> [Work instructions]:
Your answer should consist of the lines in the following data that contain "setItem".
╔══
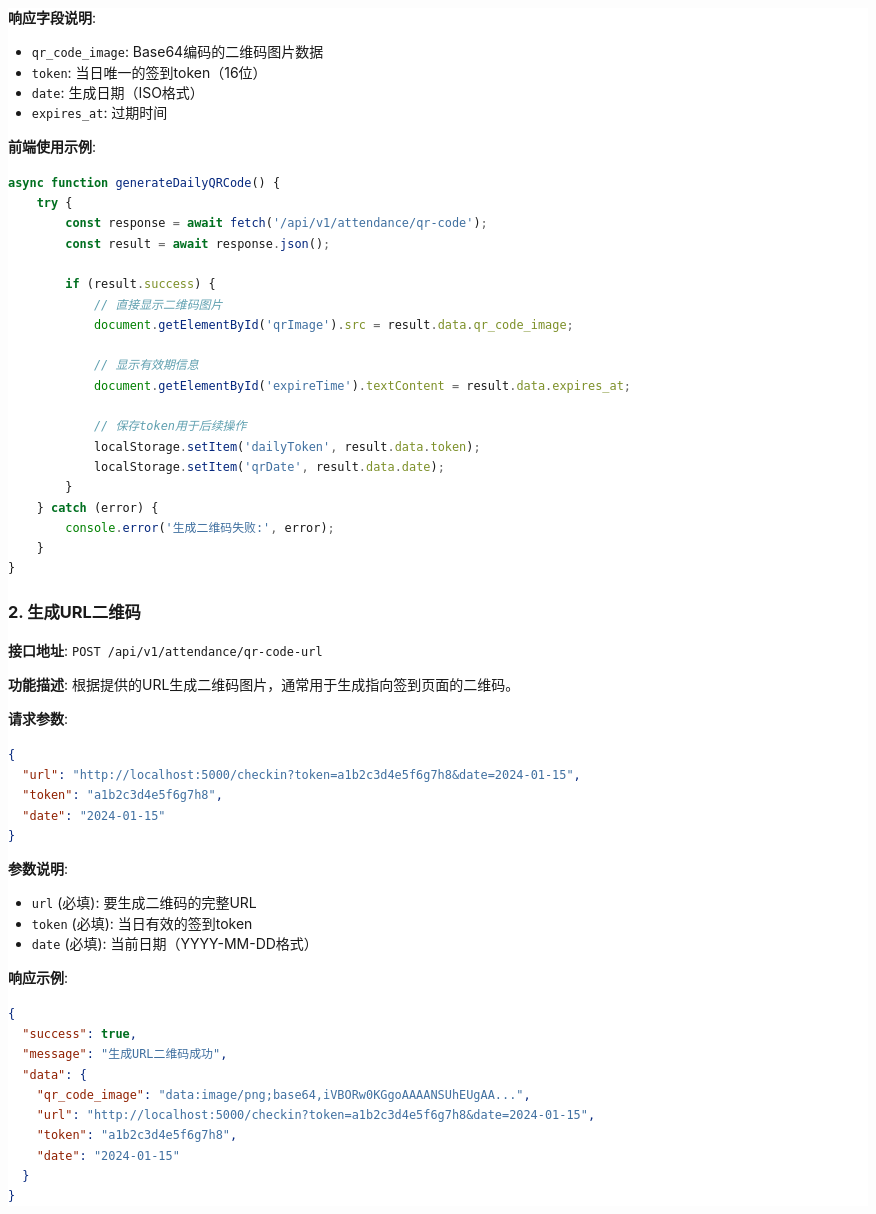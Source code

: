 **响应字段说明**:
- `qr_code_image`: Base64编码的二维码图片数据
- `token`: 当日唯一的签到token（16位）
- `date`: 生成日期（ISO格式）
- `expires_at`: 过期时间

**前端使用示例**:
```javascript
async function generateDailyQRCode() {
    try {
        const response = await fetch('/api/v1/attendance/qr-code');
        const result = await response.json();
        
        if (result.success) {
            // 直接显示二维码图片
            document.getElementById('qrImage').src = result.data.qr_code_image;
            
            // 显示有效期信息
            document.getElementById('expireTime').textContent = result.data.expires_at;
            
            // 保存token用于后续操作
            localStorage.setItem('dailyToken', result.data.token);
            localStorage.setItem('qrDate', result.data.date);
        }
    } catch (error) {
        console.error('生成二维码失败:', error);
    }
}
```

### 2. 生成URL二维码

**接口地址**: `POST /api/v1/attendance/qr-code-url`

**功能描述**: 根据提供的URL生成二维码图片，通常用于生成指向签到页面的二维码。

**请求参数**:
```json
{
  "url": "http://localhost:5000/checkin?token=a1b2c3d4e5f6g7h8&date=2024-01-15",
  "token": "a1b2c3d4e5f6g7h8",
  "date": "2024-01-15"
}
```

**参数说明**:
- `url` (必填): 要生成二维码的完整URL
- `token` (必填): 当日有效的签到token
- `date` (必填): 当前日期（YYYY-MM-DD格式）

**响应示例**:
```json
{
  "success": true,
  "message": "生成URL二维码成功",
  "data": {
    "qr_code_image": "data:image/png;base64,iVBORw0KGgoAAAANSUhEUgAA...",
    "url": "http://localhost:5000/checkin?token=a1b2c3d4e5f6g7h8&date=2024-01-15",
    "token": "a1b2c3d4e5f6g7h8",
    "date": "2024-01-15"
  }
}
```
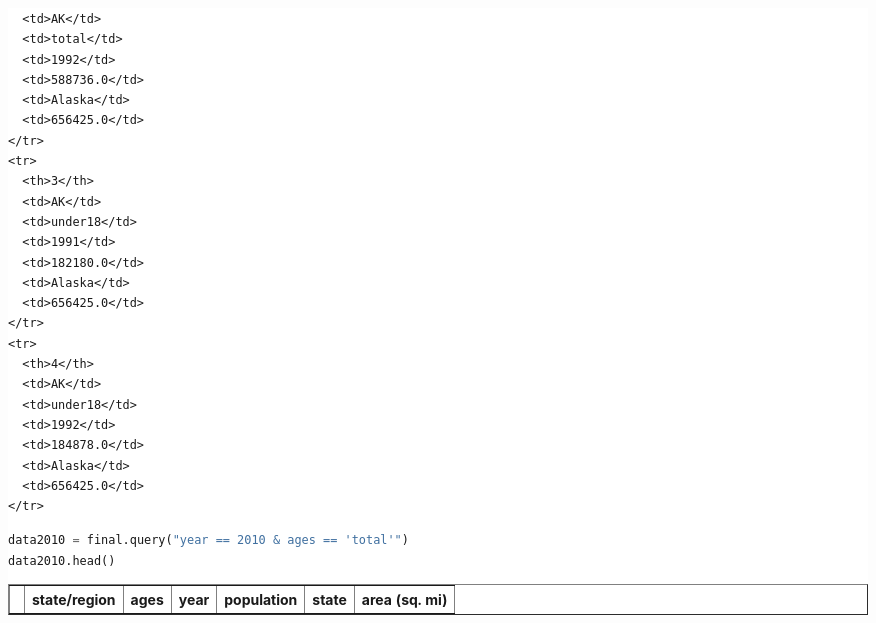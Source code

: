       <td>AK</td>
      <td>total</td>
      <td>1992</td>
      <td>588736.0</td>
      <td>Alaska</td>
      <td>656425.0</td>
    </tr>
    <tr>
      <th>3</th>
      <td>AK</td>
      <td>under18</td>
      <td>1991</td>
      <td>182180.0</td>
      <td>Alaska</td>
      <td>656425.0</td>
    </tr>
    <tr>
      <th>4</th>
      <td>AK</td>
      <td>under18</td>
      <td>1992</td>
      <td>184878.0</td>
      <td>Alaska</td>
      <td>656425.0</td>
    </tr>
  </tbody>
</table>
</div>




```python
data2010 = final.query("year == 2010 & ages == 'total'")
data2010.head()
```




<div>
<style scoped>
    .dataframe tbody tr th:only-of-type {
        vertical-align: middle;
    }

    .dataframe tbody tr th {
        vertical-align: top;
    }

    .dataframe thead th {
        text-align: right;
    }
</style>
<table border="1" class="dataframe">
  <thead>
    <tr style="text-align: right;">
      <th></th>
      <th>state/region</th>
      <th>ages</th>
      <th>year</th>
      <th>population</th>
      <th>state</th>
      <th>area (sq. mi)</th>
    </tr>
  </thead>
  <tbody>
    <tr>
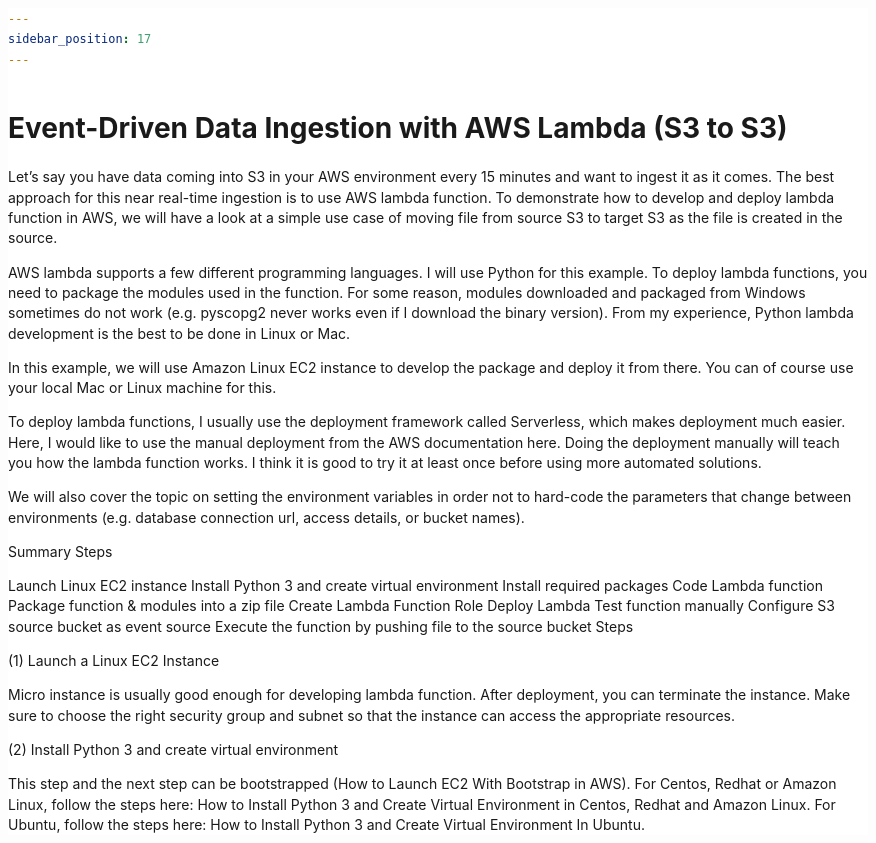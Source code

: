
 ```yaml
---
sidebar_position: 17
---
```


# Event-Driven Data Ingestion with AWS Lambda (S3 to S3)

Let’s say you have data coming into S3 in your AWS environment every 15 minutes and want to ingest it as it comes. The best approach for this near real-time ingestion is to use AWS lambda function. To demonstrate how to develop and deploy lambda function in AWS, we will have a look at a simple use case of moving file from source S3 to target S3 as the file is created in the source.

AWS lambda supports a few different programming languages. I will use Python for this example. To deploy lambda functions, you need to package the modules used in the function. For some reason, modules downloaded and packaged from Windows sometimes do not work (e.g. pyscopg2 never works even if I download the binary version). From my experience, Python lambda development is the best to be done in Linux or Mac.

In this example, we will use Amazon Linux EC2 instance to develop the package and deploy it from there. You can of course use your local Mac or Linux machine for this.

To deploy lambda functions, I usually use the deployment framework called Serverless, which makes deployment much easier. Here, I would like to use the manual deployment from the AWS documentation here. Doing the deployment manually will teach you how the lambda function works. I think it is good to try it at least once before using more automated solutions.

We will also cover the topic on setting the environment variables in order not to hard-code the parameters that change between environments (e.g. database connection url, access details, or bucket names).

Summary Steps

Launch Linux EC2 instance
Install Python 3 and create virtual environment
Install required packages
Code Lambda function
Package function & modules into a zip file
Create Lambda Function Role
Deploy Lambda
Test function manually
Configure S3 source bucket as event source
Execute the function by pushing file to the source bucket
Steps

(1) Launch a Linux EC2 Instance

Micro instance is usually good enough for developing lambda function. After deployment, you can terminate the instance. Make sure to choose the right security group and subnet so that the instance can access the appropriate resources.

(2) Install Python 3 and create virtual environment

This step and the next step can be bootstrapped (How to Launch EC2 With Bootstrap in AWS). For Centos, Redhat or Amazon Linux, follow the steps here: How to Install Python 3 and Create Virtual Environment in Centos, Redhat and Amazon Linux. For Ubuntu, follow the steps here: How to Install Python 3 and Create Virtual Environment In Ubuntu.
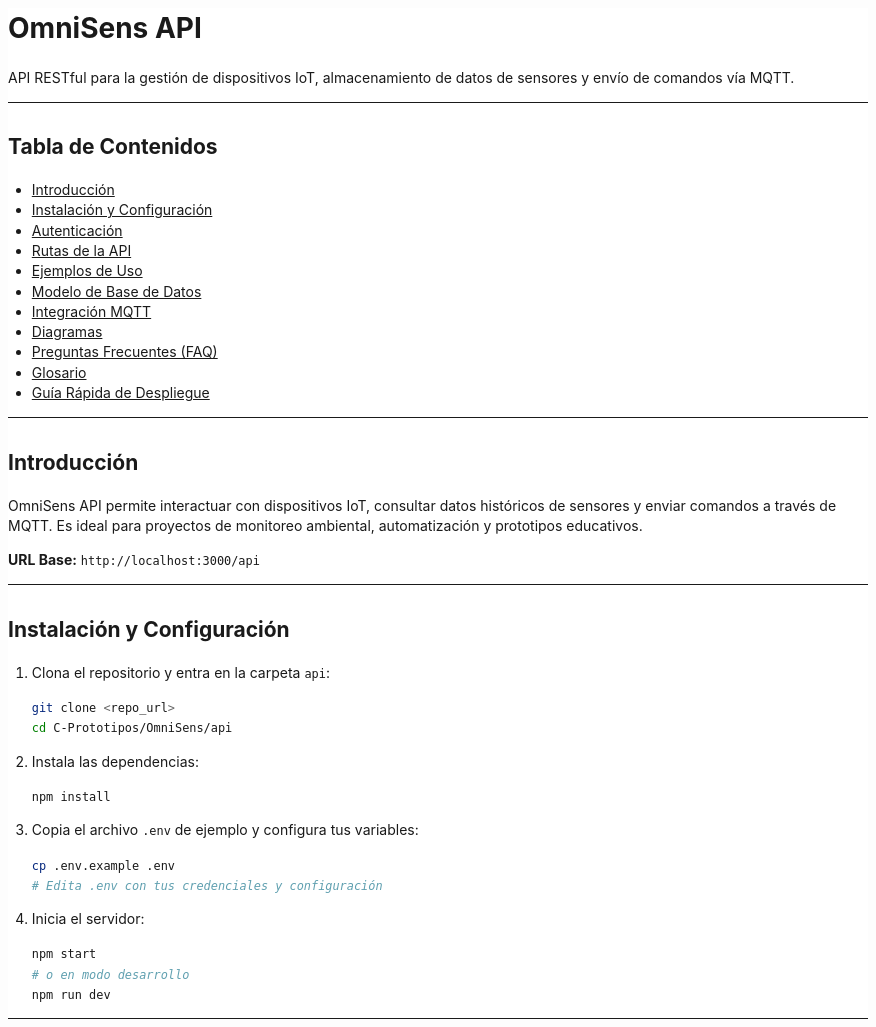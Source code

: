 # OmniSens API

API RESTful para la gestión de dispositivos IoT, almacenamiento de datos de sensores y envío de comandos vía MQTT.

---

## Tabla de Contenidos
- [Introducción](#introducción)
- [Instalación y Configuración](#instalación-y-configuración)
- [Autenticación](#autenticación)
- [Rutas de la API](#rutas-de-la-api)
- [Ejemplos de Uso](#ejemplos-de-uso)
- [Modelo de Base de Datos](#modelo-de-base-de-datos)
- [Integración MQTT](#integración-mqtt)
- [Diagramas](#diagramas)
- [Preguntas Frecuentes (FAQ)](#preguntas-frecuentes-faq)
- [Glosario](#glosario)
- [Guía Rápida de Despliegue](#guía-rápida-de-despliegue)

---

## Introducción
OmniSens API permite interactuar con dispositivos IoT, consultar datos históricos de sensores y enviar comandos a través de MQTT. Es ideal para proyectos de monitoreo ambiental, automatización y prototipos educativos.

**URL Base:** `http://localhost:3000/api`

---

## Instalación y Configuración

1. Clona el repositorio y entra en la carpeta `api`:
   ```sh
   git clone <repo_url>
   cd C-Prototipos/OmniSens/api
   ```
2. Instala las dependencias:
   ```sh
   npm install
   ```
3. Copia el archivo `.env` de ejemplo y configura tus variables:
   ```sh
   cp .env.example .env
   # Edita .env con tus credenciales y configuración
   ```
4. Inicia el servidor:
   ```sh
   npm start
   # o en modo desarrollo
   npm run dev
   ```

---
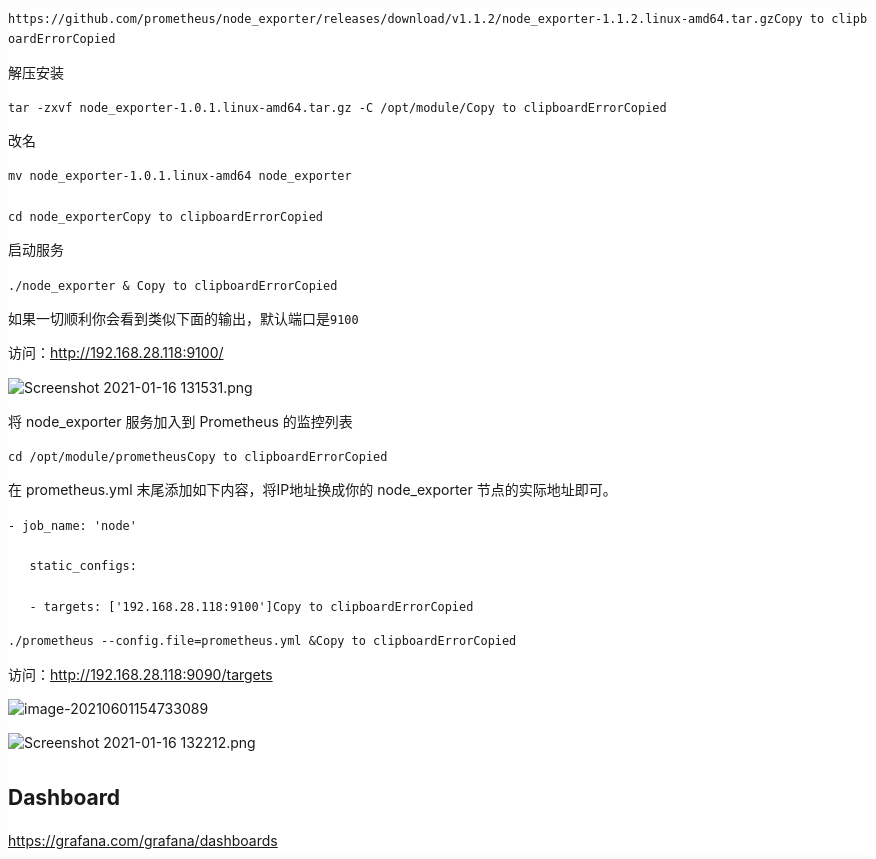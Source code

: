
 ```
https://github.com/prometheus/node_exporter/releases/download/v1.1.2/node_exporter-1.1.2.linux-amd64.tar.gzCopy to clipboardErrorCopied
```

解压安装

```
tar -zxvf node_exporter-1.0.1.linux-amd64.tar.gz -C /opt/module/Copy to clipboardErrorCopied
```

改名

```
mv node_exporter-1.0.1.linux-amd64 node_exporter

cd node_exporterCopy to clipboardErrorCopied
```

启动服务

```
./node_exporter & Copy to clipboardErrorCopied
```

如果一切顺利你会看到类似下面的输出，默认端口是`9100`

访问：<http://192.168.28.118:9100/>

![Screenshot 2021-01-16 131531.png](https://cdn.nlark.com/yuque/0/2021/png/2878931/1610774162736-70e52bf0-271d-4386-95d6-d369a4f495ae.png?x-oss-process=image%2Fresize%2Cw_1666)

将 node_exporter 服务加入到 Prometheus 的监控列表

```
cd /opt/module/prometheusCopy to clipboardErrorCopied
```

在 prometheus.yml 末尾添加如下内容，将IP地址换成你的 node_exporter 节点的实际地址即可。

```
- job_name: 'node'

   static_configs:

   - targets: ['192.168.28.118:9100']Copy to clipboardErrorCopied
```

```
./prometheus --config.file=prometheus.yml &Copy to clipboardErrorCopied
```

访问：<http://192.168.28.118:9090/targets>

![image-20210601154733089](https://glong1997.github.io/XiYun-Notes/%E5%90%8E%E7%AB%AF/%E7%B3%BB%E7%BB%9F%E8%AE%BE%E8%AE%A1/micro-service/API%E7%BD%91%E5%85%B3/images/image-20210601154733089.png)

![Screenshot 2021-01-16 132212.png](https://cdn.nlark.com/yuque/0/2021/png/2878931/1610774582657-fbfaadc3-4e4f-4080-a45b-4a7c7ea38e52.png?x-oss-process=image%2Fresize%2Cw_1666)

## Dashboard

<https://grafana.com/grafana/dashboards>
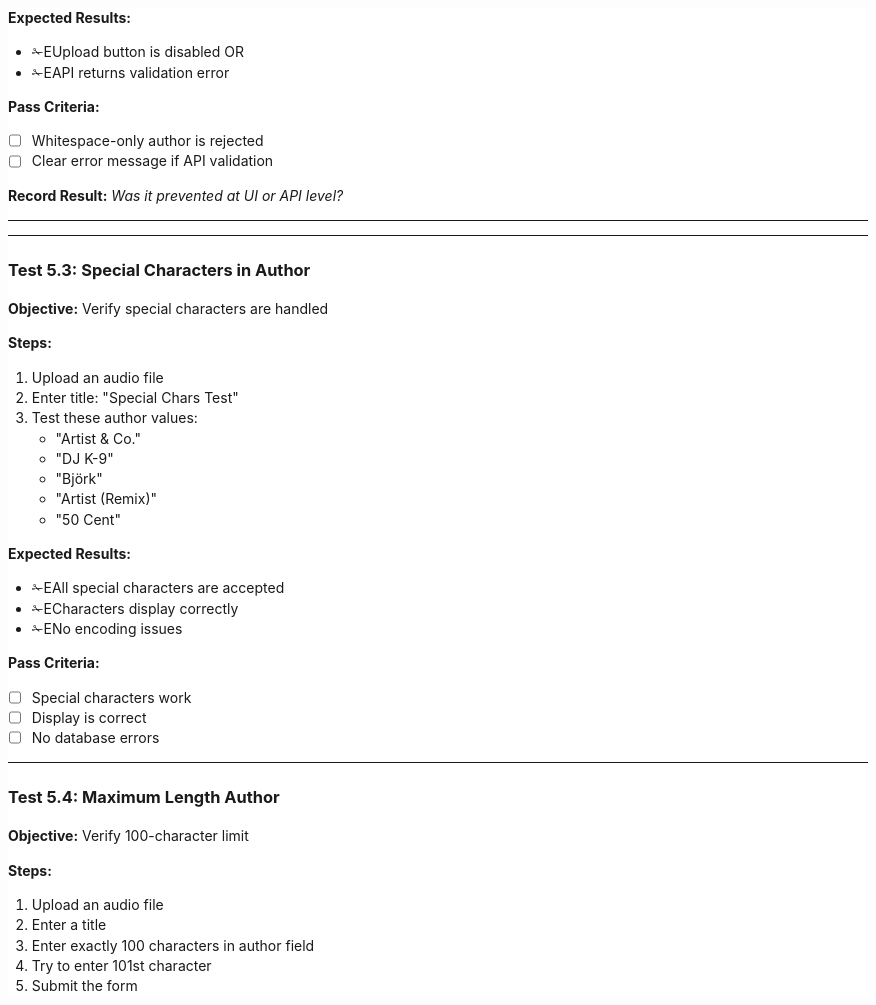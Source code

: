 **Expected Results:**

- ✁EUpload button is disabled OR
- ✁EAPI returns validation error

**Pass Criteria:**

- [ ] Whitespace-only author is rejected
- [ ] Clear error message if API validation

**Record Result:**
_Was it prevented at UI or API level?_

---

---

### Test 5.3: Special Characters in Author

**Objective:** Verify special characters are handled

**Steps:**

1. Upload an audio file
2. Enter title: "Special Chars Test"
3. Test these author values:
   - "Artist & Co."
   - "DJ K-9"
   - "Björk"
   - "Artist (Remix)"
   - "50 Cent"

**Expected Results:**

- ✁EAll special characters are accepted
- ✁ECharacters display correctly
- ✁ENo encoding issues

**Pass Criteria:**

- [ ] Special characters work
- [ ] Display is correct
- [ ] No database errors

---

### Test 5.4: Maximum Length Author

**Objective:** Verify 100-character limit

**Steps:**

1. Upload an audio file
2. Enter a title
3. Enter exactly 100 characters in author field
4. Try to enter 101st character
5. Submit the form
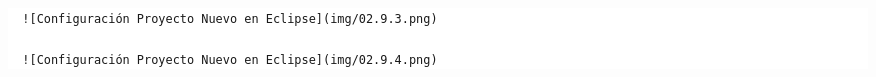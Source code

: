       ![Configuración Proyecto Nuevo en Eclipse](img/02.9.3.png)

      ![Configuración Proyecto Nuevo en Eclipse](img/02.9.4.png)
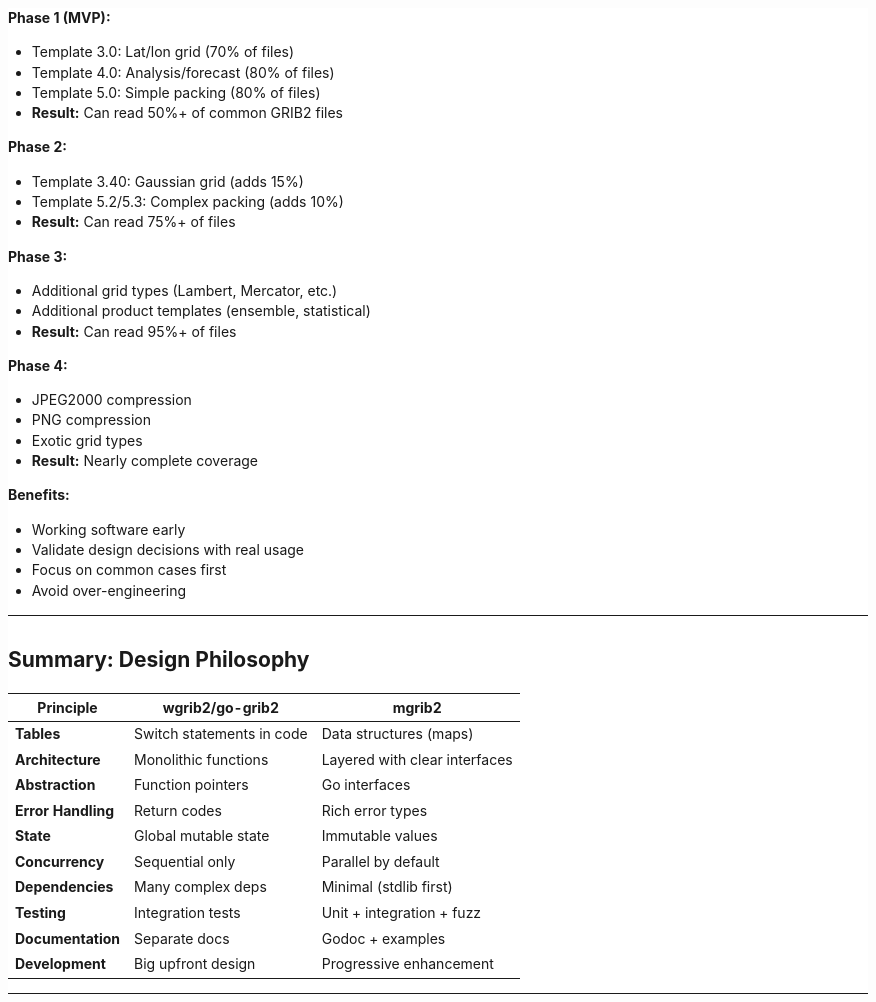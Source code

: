 **Phase 1 (MVP):**
- Template 3.0: Lat/lon grid (70% of files)
- Template 4.0: Analysis/forecast (80% of files)
- Template 5.0: Simple packing (80% of files)
- **Result:** Can read 50%+ of common GRIB2 files

**Phase 2:**
- Template 3.40: Gaussian grid (adds 15%)
- Template 5.2/5.3: Complex packing (adds 10%)
- **Result:** Can read 75%+ of files

**Phase 3:**
- Additional grid types (Lambert, Mercator, etc.)
- Additional product templates (ensemble, statistical)
- **Result:** Can read 95%+ of files

**Phase 4:**
- JPEG2000 compression
- PNG compression
- Exotic grid types
- **Result:** Nearly complete coverage

**Benefits:**
- Working software early
- Validate design decisions with real usage
- Focus on common cases first
- Avoid over-engineering

---

## Summary: Design Philosophy

| Principle | wgrib2/go-grib2 | mgrib2 |
|-----------|-----------------|---------|
| **Tables** | Switch statements in code | Data structures (maps) |
| **Architecture** | Monolithic functions | Layered with clear interfaces |
| **Abstraction** | Function pointers | Go interfaces |
| **Error Handling** | Return codes | Rich error types |
| **State** | Global mutable state | Immutable values |
| **Concurrency** | Sequential only | Parallel by default |
| **Dependencies** | Many complex deps | Minimal (stdlib first) |
| **Testing** | Integration tests | Unit + integration + fuzz |
| **Documentation** | Separate docs | Godoc + examples |
| **Development** | Big upfront design | Progressive enhancement |

---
╚══
> [Result of this exercise]:
            localStorage.setItem('dailyToken', result.data.token);
            localStorage.setItem('qrDate', result.data.date);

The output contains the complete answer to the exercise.